3. Common Mistakes & Tips

• Parameter Validation: Always remember that $p$ and $q$ must be probabilities ($0 \le p, q \le 1$), and $n$ must be a positive integer. Reject any values that violate these conditions.
• Algebraic Errors: Be careful with squaring equations and dividing them. Ensure all terms are handled correctly, especially when expanding binomials like $(1+q)^2$.
• Factoring: Factoring $np$ from the sum equation ($np+npq = np(1+q)$) is a crucial step that simplifies subsequent calculations.

4. Summary

This problem required a thorough understanding of the binomial distribution's mean and variance formulas.

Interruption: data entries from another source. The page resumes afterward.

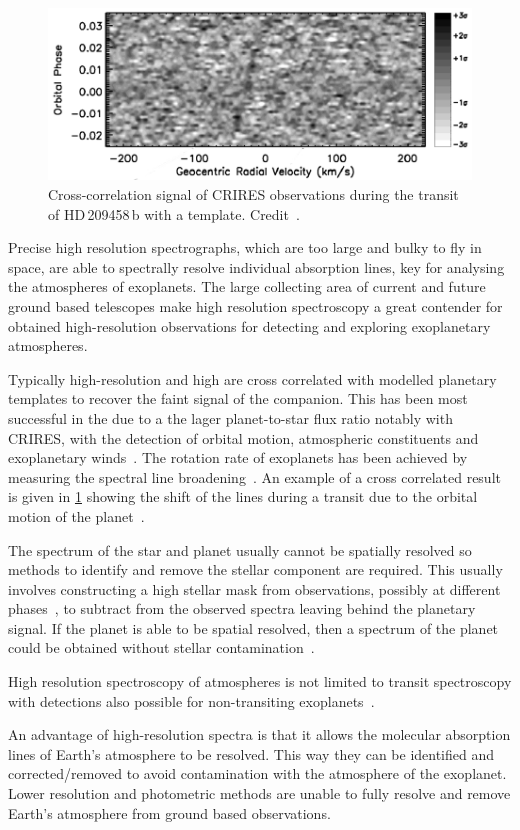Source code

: \begin{figure}
    \centering
    \includegraphics[width=0.7\linewidth]{figures/introduction/snellen2010}
    \caption{Cross-correlation signal of {CRIRES} observations during the transit of HD\,209458\,b with a  template.
Credit~\citet{snellen_orbital_2010}.}
    \label{fig:snellen2010}
\end{figure}

Precise high resolution spectrographs, which are too large and bulky to fly in space, are able to spectrally resolve individual absorption lines, key for analysing the atmospheres of exoplanets.
The large collecting area of current and future ground based telescopes make high resolution spectroscopy a great contender for obtained high-resolution observations for detecting and exploring exoplanetary atmospheres.

Typically high-resolution and high \snr{} are cross correlated with modelled planetary templates to recover the faint signal of the companion.
This has been most successful in the \nir{} due to a the lager planet-to-star flux ratio
notably with CRIRES, with the detection of orbital motion, atmospheric constituents and exoplanetary winds~\citep[e.g.][]{snellen_orbital_2010, dekok_detection_2013, brogi_carbon_2014, brogi_rotation_2016, schwarz_evidence_2015}.
The rotation rate of exoplanets has been achieved by measuring the spectral line broadening~\citep{snellen_fast_2014, brogi_rotation_2016}.
An example of a cross correlated result is given in \cref{fig:snellen2010} showing the shift of the  lines during a transit due to the orbital motion of the planet~\citep{snellen_orbital_2010}.

The spectrum of the star and planet usually cannot be spatially resolved so methods to identify and remove the stellar component are required.
This usually involves constructing a high \snr{} stellar mask from observations, possibly at different phases~\citep[e.g.][]{rodler_weighing_2012}, to subtract from the observed spectra leaving behind the planetary signal.
If the planet is able to be spatial resolved, then a spectrum of the planet could be obtained without stellar contamination~\citep[e.g.][]{snellen_combining_2015}.

High resolution spectroscopy of atmospheres is not limited to transit spectroscopy with detections also possible for non-transiting exoplanets~\citep[e.g.][]{brogi_signature_2012, brogi_carbon_2014,lockwood_nearir_2014, piskorz_evidence_2016}.

An advantage of high-resolution spectra is that it allows the molecular absorption lines of Earth's atmosphere to be resolved.
This way they can be identified and corrected/removed to avoid contamination with the atmosphere of the exoplanet.
 Lower resolution and photometric methods are unable to fully resolve and remove Earth's atmosphere from ground based observations.
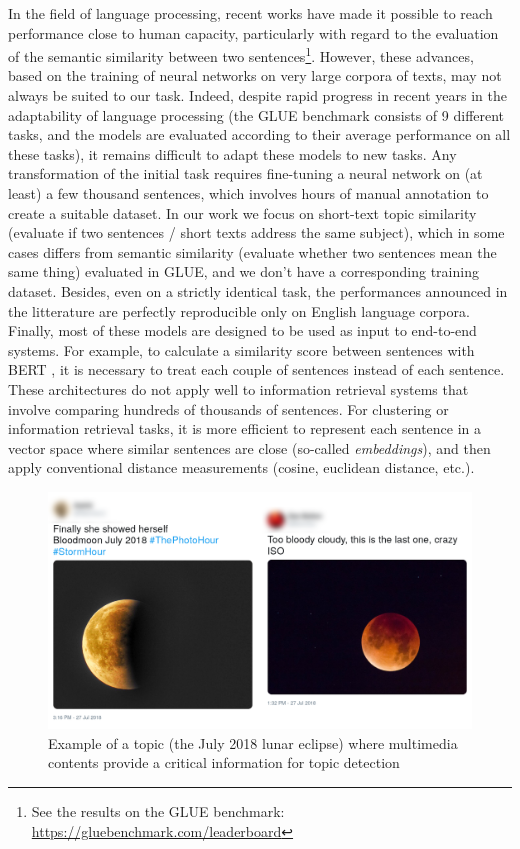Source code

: In the field of language processing, recent works
have made it possible to reach performance close to human capacity, 
particularly with regard to the evaluation of the semantic similarity 
between two sentences\footnote{See the results on the GLUE benchmark: \url{https://gluebenchmark.com/leaderboard}}. However, these advances, 
based on the training of neural networks on very large corpora of texts,
may not always be suited to our task. Indeed, despite rapid progress 
in recent years in the adaptability of
language processing (the GLUE benchmark \cite{wang2018glue} consists of
9 different tasks, and the models are evaluated according to their average performance on
all these tasks), it remains difficult to adapt these models to new tasks. 
Any transformation of the initial task requires fine-tuning a neural network 
on (at least) a few thousand sentences, which
involves hours of manual annotation to create a suitable dataset. 
In our work we focus on short-text topic similarity (evaluate if two sentences / short texts
address the same subject), which in some cases differs from semantic similarity
(evaluate whether two sentences mean the same thing) evaluated in GLUE, and we don't 
have a corresponding training dataset. Besides, even on a strictly identical
task, the performances announced in the litterature are perfectly reproducible 
only on English language corpora. Finally, most of these models are designed to be used as input to
end-to-end systems. For example, to calculate a similarity score between sentences
with BERT \cite{devlin2018bert}, it is necessary to treat each couple of sentences instead of each sentence. 
These architectures do not apply well to information retrieval systems that involve comparing
hundreds of thousands of sentences. For clustering or information retrieval tasks, 
it is more efficient to represent each sentence in a vector space where similar sentences
 are close (so-called \textit{embeddings}), and then apply conventional distance measurements 
 (cosine, euclidean distance, etc.). 
 
 \begin{figure}
  \includegraphics[width=\textwidth]{figures/Moon_horizontal.png}
    \caption{Example of a topic (the July 2018 lunar eclipse) where multimedia contents provide a critical information for topic detection}
    \label{fig:moon}
\end{figure}
 
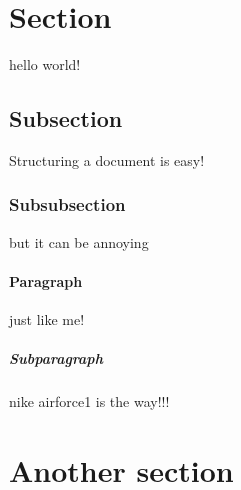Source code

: \documentclass{article}
\begin{document}
	\section{Section}
	hello world!
	\subsection{Subsection}
	Structuring a document is easy!
	\subsubsection{Subsubsection}
	but it can be annoying
	\paragraph{Paragraph}
	just like me!
	\subparagraph{Subparagraph}
	nike airforce1 is the way!!!
	\section{Another section}
\end{document}

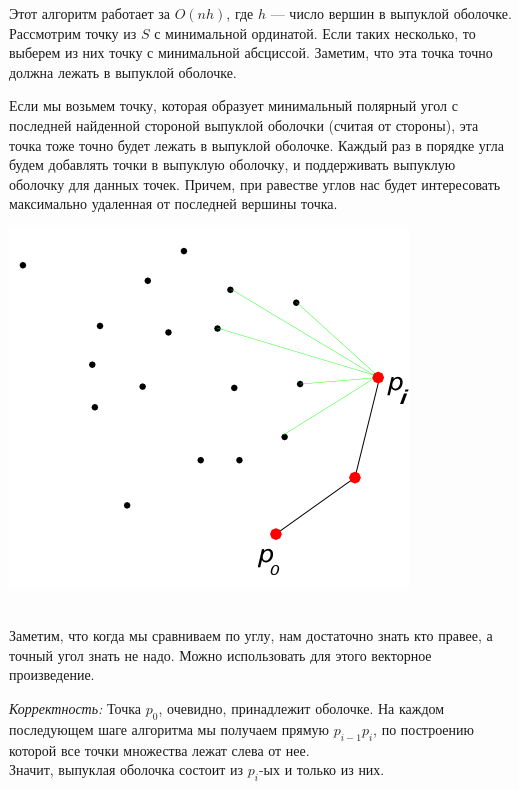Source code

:Этот алгоритм работает за $O (nh)$, где $h$ — число вершин в выпуклой оболочке. Рассмотрим точку из $S$ с минимальной ординатой. Если таких несколько, то выберем из них точку с минимальной абсциссой. Заметим, что эта точка точно должна лежать в выпуклой оболочке.

Если мы возьмем точку, которая образует минимальный полярный угол с последней найденной стороной выпуклой оболочки (считая от стороны), эта точка тоже точно будет лежать в выпуклой оболочке.
Каждый раз в порядке угла будем добавлять точки в выпуклую оболочку, и поддерживать
выпуклую оболочку для данных точек. Причем, при равестве углов нас будет интересовать максимально удаленная от последней вершины точка.

\begin{minipage}[r]{0.2\linewidth} 
    \includegraphics[width=2\linewidth]{images/45_1.png}
\end{minipage} \\

Заметим, что когда мы сравниваем по углу, нам достаточно знать кто правее, а точный угол знать не надо. Можно использовать для этого векторное произведение.

\textit{Корректность:} Точка $p_0$, очевидно, принадлежит оболочке. На каждом последующем шаге алгоритма мы получаем прямую $p_{i-1}p_i$, по построению которой все точки множества лежат слева от нее.\\
Значит, выпуклая оболочка состоит из $p_i$-ых и только из них.\\

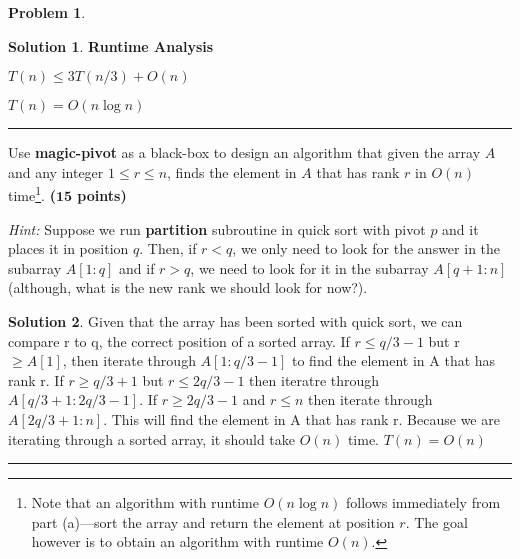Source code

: \documentclass{article}
\theoremstyle{definition}
\newtheorem{problem}{Problem}
\def\fline{\rule{0.75\linewidth}{0.5pt}}
\newcommand{\finishline}{\begin{center}\fline\end{center}}
\newtheorem*{solution*}{Solution}
\newenvironment{solution}{\begin{solution*}}{{\finishline} \end{solution*}}
\newcommand{\grade}[1]{\hfill{\textbf{($\mathbf{#1}$ points)}}}
\begin{document}
\begin{problem}
\begin{enumerate}
\begin{solution}
		\item \textbf{Runtime Analysis}
		\item $T(n) \leq 3T(n/3) + O(n)$
		\item $T(n) = O(n \log n)$
	\end{solution}
	
	\item[(b)] Use \textbf{magic-pivot} as a black-box to design an algorithm that given the array $A$ and any integer $1 \leq r \leq n$, finds the element in $A$ that has rank $r$ in $O(n)$ time\footnote{Note that an algorithm with runtime $O(n\log{n})$ follows immediately from part (a)---sort the array and return the element at position $r$. The goal however is to obtain an algorithm with runtime $O(n)$.}. \grade{15}
	
	\emph{Hint:} Suppose we run \textbf{partition} subroutine in quick sort with pivot $p$ and it places it in position $q$. Then, if $r < q$, we only need to look for the answer in the subarray $A[1:q]$ and 
	if $r > q$, we need to look for it in the subarray $A[q+1:n]$ (although, what is the new rank we should look for now?). 


	\begin{solution}
		\item Given that the array has been sorted with quick sort, we can compare r to q, the correct position of a sorted array. If $ r \leq q/3 - 1$ but r$ \geq A[1]$, then iterate through $A[1 : q/3 - 1]$ to find the element in A that has rank r.  If $r \geq q/3 + 1$ but $r \leq 2q/3 -1$ then iteratre through $A[q/3 +1 : 2q/3 - 1]$. If $r \geq 2q/3 - 1$ and $r \leq n$ then iterate through $A[2q/3 + 1 : n]$. This will find the element in A that has rank r. Because we are iterating through a sorted array, it should take $O(n)$ time. $T(n) = O(n)$
	\end{solution}

	\end{enumerate}
	
\end{problem}
\end{document}
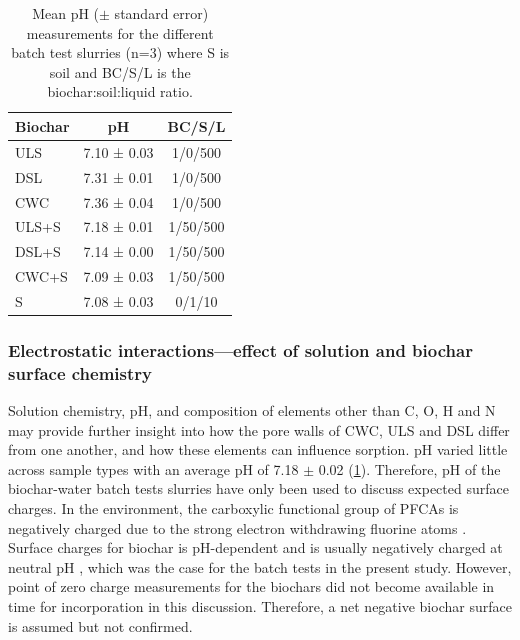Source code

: \begin{table}
\centering
\caption{Mean pH ($\pm$ standard error) measurements for the different batch test slurries (n=3) where S is soil and BC/S/L is the biochar:soil:liquid ratio.}
\label{tab:pHcond}
\begin{tabular}{lcc}
\toprule
Biochar & \multicolumn{1}{c}{pH} & BC/S/L\\ \midrule
ULS   & 7.10 ± 0.03 & 1/0/500\\
DSL   & 7.31 ± 0.01 & 1/0/500\\
CWC   & 7.36 ± 0.04 & 1/0/500\\
ULS+S & 7.18 ± 0.01 & 1/50/500\\
DSL+S & 7.14 ± 0.00 & 1/50/500\\
CWC+S & 7.09 ± 0.03 & 1/50/500\\
S     & 7.08 ± 0.03 & 0/1/10\\
\bottomrule
\end{tabular}
\end{table}


\subsubsection{Electrostatic interactions---effect of solution and biochar surface chemistry \label{sec:inorganic}} 
Solution chemistry, pH, and composition of elements other than C, O, H and N may provide further insight into how the pore walls of CWC, ULS and DSL differ from one another, and how these elements can influence sorption. pH varied little across sample types with an average pH of 7.18 $\pm$ 0.02 (\cref{tab:pHcond}). Therefore, pH of the biochar-water batch tests slurries have only been used to discuss expected surface charges. In the environment, the carboxylic functional group of PFCAs is negatively charged due to the strong electron withdrawing fluorine atoms \citep{goss2008pKa}. Surface charges for biochar is pH-dependent and is usually negatively charged at neutral pH \citep{zhang2013sorption}, which was the case for the batch tests in the present study. However, point of zero charge measurements for the biochars did not become available in time for incorporation in this discussion. Therefore, a net negative biochar surface is assumed but not confirmed.

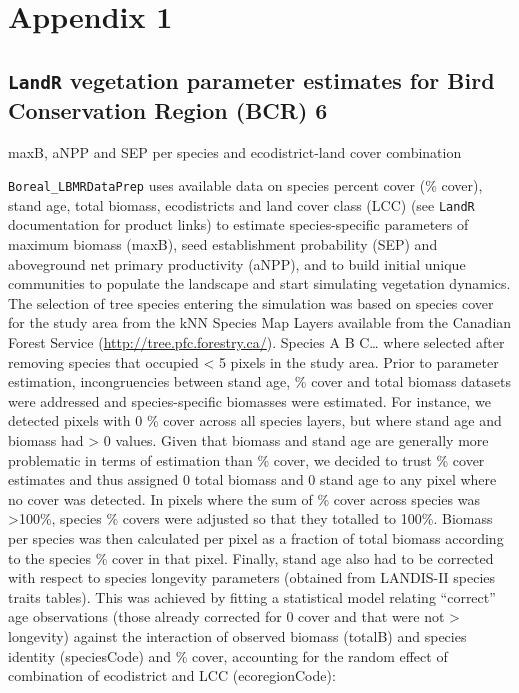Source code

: \documentclass[]{article}
\begin{document}
\section{Appendix 1}\label{appendix-1}

\subsection{\texorpdfstring{\texttt{LandR} vegetation parameter
estimates for Bird Conservation Region (BCR)
6}{LandR vegetation parameter estimates for Bird Conservation Region (BCR) 6}}\label{landr-vegetation-parameter-estimates-for-bird-conservation-region-bcr-6}

maxB, aNPP and SEP per species and ecodistrict-land cover combination

\texttt{Boreal\_LBMRDataPrep} uses available data on species percent
cover (\% cover), stand age, total biomass, ecodistricts and land cover
class (LCC) (see \texttt{LandR} documentation for product links) to
estimate species-specific parameters of maximum biomass (maxB), seed
establishment probability (SEP) and aboveground net primary productivity
(aNPP), and to build initial unique communities to populate the
landscape and start simulating vegetation dynamics. The selection of
tree species entering the simulation was based on species cover for the
study area from the kNN Species Map Layers available from the Canadian
Forest Service (\url{http://tree.pfc.forestry.ca/}). Species A B
C\ldots{} where selected after removing species that occupied
\textless{} 5 pixels in the study area. Prior to parameter estimation,
incongruencies between stand age, \% cover and total biomass datasets
were addressed and species-specific biomasses were estimated. For
instance, we detected pixels with 0 \% cover across all species layers,
but where stand age and biomass had \textgreater{} 0 values. Given that
biomass and stand age are generally more problematic in terms of
estimation than \% cover, we decided to trust \% cover estimates and
thus assigned 0 total biomass and 0 stand age to any pixel where no
cover was detected. In pixels where the sum of \% cover across species
was \textgreater{}100\%, species \% covers were adjusted so that they
totalled to 100\%. Biomass per species was then calculated per pixel as
a fraction of total biomass according to the species \% cover in that
pixel. Finally, stand age also had to be corrected with respect to
species longevity parameters (obtained from LANDIS-II species traits
tables). This was achieved by fitting a statistical model relating
``correct'' age observations (those already corrected for 0 cover and
that were not \textgreater{} longevity) against the interaction of
observed biomass (totalB) and species identity (speciesCode) and \%
cover, accounting for the random effect of combination of ecodistrict
and LCC (ecoregionCode):
\end{document}
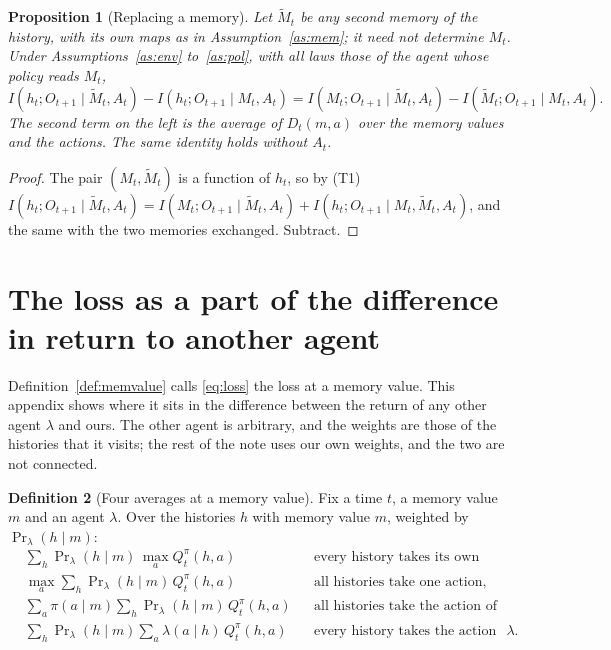 \documentclass{article}
\newtheorem{proposition}{Proposition}[section]
\theoremstyle{definition}
\newtheorem{definition}[proposition]{Definition}
\newcommand{\Prl}{\Pr\nolimits_{\lambda}}
\begin{document}
\begin{proposition}[Replacing a memory]\label{prop:replace}
Let $\tilde M_t$ be any second memory of the history, with its own maps as in Assumption~\ref{as:mem}; it need not determine $M_t$. Under Assumptions~\ref{as:env} to~\ref{as:pol}, with all laws those of the agent whose policy reads $M_t$,
\[
I(h_t;O_{t+1}\mid\tilde M_t,A_t)-I(h_t;O_{t+1}\mid M_t,A_t)=I(M_t;O_{t+1}\mid\tilde M_t,A_t)-I(\tilde M_t;O_{t+1}\mid M_t,A_t).
\]
The second term on the left is the average of $D_t(m,a)$ over the memory values and the actions. The same identity holds without $A_t$.
\end{proposition}

\begin{proof}
The pair $(M_t,\tilde M_t)$ is a function of $h_t$, so by (T1) $I(h_t;O_{t+1}\mid\tilde M_t,A_t)=I(M_t;O_{t+1}\mid\tilde M_t,A_t)+I(h_t;O_{t+1}\mid M_t,\tilde M_t,A_t)$, and the same with the two memories exchanged. Subtract.
\end{proof}

\section{The loss as a part of the difference in return to another agent}\label{sec:layer1}

Definition~\ref{def:memvalue} calls \eqref{eq:loss} the loss at a memory value. This appendix shows where it sits in the difference between the return of any other agent $\lambda$ and ours. The other agent is arbitrary, and the weights are those of the histories that it visits; the rest of the note uses our own weights, and the two are not connected.

\begin{definition}[Four averages at a memory value]\label{def:four}
Fix a time $t$, a memory value $m$ and an agent $\lambda$. Over the histories $h$ with memory value $m$, weighted by $\Prl(h\mid m)$:
\begin{align}
&\sum_h\Prl (h\mid m)\,\max_aQ^\pi_t(h,a) &&\text{every history takes its own best action,} \label{eq:own}\\
&\max_a\sum_h\Prl (h\mid m)\,Q^\pi_t(h,a) &&\text{all histories take one action, the best on average,} \label{eq:one}\\
&\sum_a\pi(a\mid m)\sum_h\Prl (h\mid m)\,Q^\pi_t(h,a) &&\text{all histories take the action of our policy,} \label{eq:pi}\\
&\sum_h\Prl (h\mid m)\sum_a\lambda(a\mid h)\,Q^\pi_t(h,a) &&\text{every history takes the action of $\lambda$.} \label{eq:lam}
\end{align}
\end{definition}
\end{document}
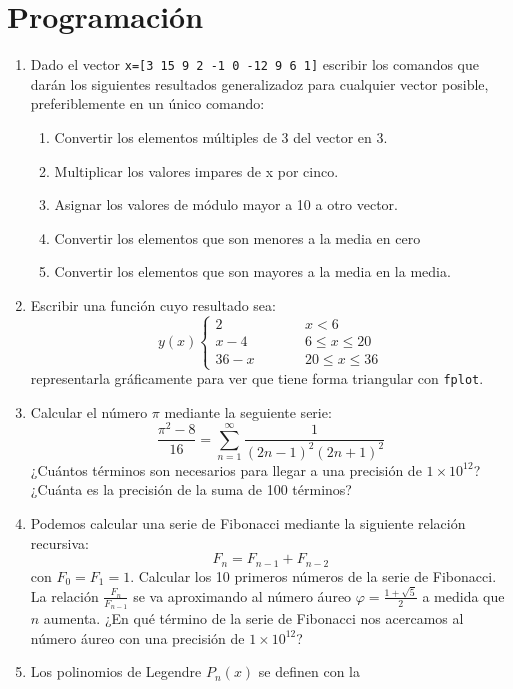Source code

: \section{Programación}

\begin{enumerate}
\item Dado el vector \texttt{x={[}3 15 9 2 -1 0 -12 9 6 1{]}} escribir
  los comandos que darán los siguientes resultados generalizadoz para
  cualquier vector posible, preferiblemente en un único comando:

  \begin{enumerate}
  \item Convertir los elementos múltiples de 3 del vector en 3.
  \item Multiplicar los valores impares de x por cinco.
  \item Asignar los valores de módulo mayor a 10 a otro vector.
  \item Convertir los elementos que son menores a la media en cero
  \item Convertir los elementos que son mayores a la media en la
    media.
  \end{enumerate}
\item Escribir una función cuyo resultado sea:
$$ y(x)\left\{
    \begin{array}{ccc}
      2 & \qquad & x<6\\
      x-4 & \qquad & 6\leq x\leq20\\
      36-x & \qquad & 20\leq x\leq36\end{array}\right.$$
 representarla
  gráficamente para ver que tiene forma triangular con \texttt{fplot}.
\item Calcular el número $\pi$ mediante la seguiente serie:
$$\frac{\pi^{2}-8}{16}=\sum_{n=1}^{\infty}\frac{1}{(2n-1)^{2}(2n+1)^{2}}$$
  ¿Cuántos términos son necesarios para llegar a una precisión de
  $1\times10^{12}$?  ¿Cuánta es la precisión de la suma de 100
  términos?
\item Podemos calcular una serie de Fibonacci mediante la siguiente
  relación recursiva:
$$ F_{n}=F_{n-1}+F_{n-2}$$
con $F_{0}=F_{1}=1$.
  Calcular los 10 primeros números de la serie de Fibonacci. La
  relación $\frac{F_{n}}{F_{n-1}}$ se va aproximando al número áureo
  $\varphi=\frac{1+\sqrt{5}}{2}$ a medida que $n$ aumenta. ¿En qué
  término de la serie de Fibonacci nos acercamos al número áureo con
  una precisión de $1\times10^{12}$?
\item Los polinomios de Legendre $P_{n}(x)$ se definen con la

\end{enumerate}
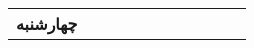 \documentclass{article}
\begin{document}
\begin{sidewaystable}[h]
\begin{center}
\begin{tabular}{|c|c|c||c|c||c|c||c|c||c|c|}
								\multirow{5}{*}{\textbf{چهارشنبه}}
				& & & & & & & & & & \\
				\cline{2-11}
				& & & & & & & & & & \\
				\cline{2-11}				
				& & & & & & & & & & \\
				\cline{2-11}
				& & & & & & & & & & \\
				\cline{2-11}				
				& & & & & & & & & & \\
				\hline
				
			\end{tabular}
		\end{center}
	\end{sidewaystable}
\end{document}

We first translated the given sum and product information into two algebraic equations involving $n, p,$ and $q$. By strategically manipulating these equations, specifically by squaring one and dividing by the other, we formed a quadratic equation for $q$. After solving for $q$, we validated the solutions to ensure they represented a valid probability. With $q$ determined, we easily found $p$ and then $n$. Finally, we substituted these derived parameter values into the required expression to arrive at the solution.

The final answer is $\boxed{\text{52}}$, which corresponds to option (A).